◆ **Records to use**:
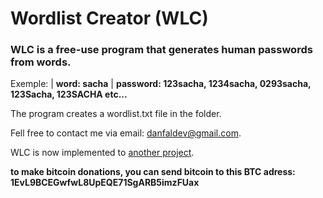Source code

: # Wordlist Creator (WLC)

### WLC is a free-use program that generates human passwords from words.
Exemple: | __word: sacha__ | __password: 123sacha, 1234sacha, 0293sacha, 123Sacha, 123SACHA etc...__

The program creates a wordlist.txt file in the folder.

Fell free to contact me via email: danfaldev@gmail.com.

WLC is now implemented to [another project](https://github.com/Dan149/Wifi-Hacking).

**to make bitcoin donations, you can send bitcoin to this BTC adress: 1EvL9BCEGwfwL8UpEQE71SgARB5imzFUax**
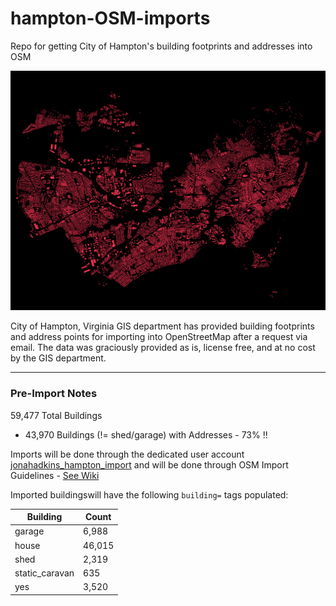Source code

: # hampton-OSM-imports
Repo for getting City of Hampton's building footprints and addresses into OSM

![](https://raw.githubusercontent.com/jonahadkins/hampton-OSM-imports/master/hampton.png)

City of Hampton, Virginia GIS department has provided building footprints and address points for importing into OpenStreetMap after a request via email. The data was graciously provided as is, license free, and at no cost by the GIS department.  

---  
### Pre-Import Notes  

59,477 Total Buildings  
* 43,970 Buildings (!= shed/garage) with Addresses - 73%  !!

Imports will be done through the dedicated user account [jonahadkins_hampton_import](https://www.openstreetmap.org/user/jonahadkins_poquoson_import) and will be done through OSM Import Guidelines - [See Wiki](https://wiki.openstreetmap.org/wiki/City_of_Hampton_Buildings/Address_Import)

Imported buildingswill have the following `building=` tags populated:  

| Building  |   Count |
| ------------- | ------------- |
| garage  | 6,988  |
| house  | 46,015  |
| shed  | 2,319  |
| static_caravan  | 635  |
| yes  | 3,520  |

◆ **Problem statement**: Leave out the pictures, then repeat the listing above exactly from its first line to the line with "Fell free to", inclusive.

◆ **Response area**:
Source code

: # Wordlist Creator (WLC)

### WLC is a free-use program that generates human passwords from words.
Exemple: | __word: sacha__ | __password: 123sacha, 1234sacha, 0293sacha, 123Sacha, 123SACHA etc...__

The program creates a wordlist.txt file in the folder.

Fell free to contact me via email: danfaldev@gmail.com.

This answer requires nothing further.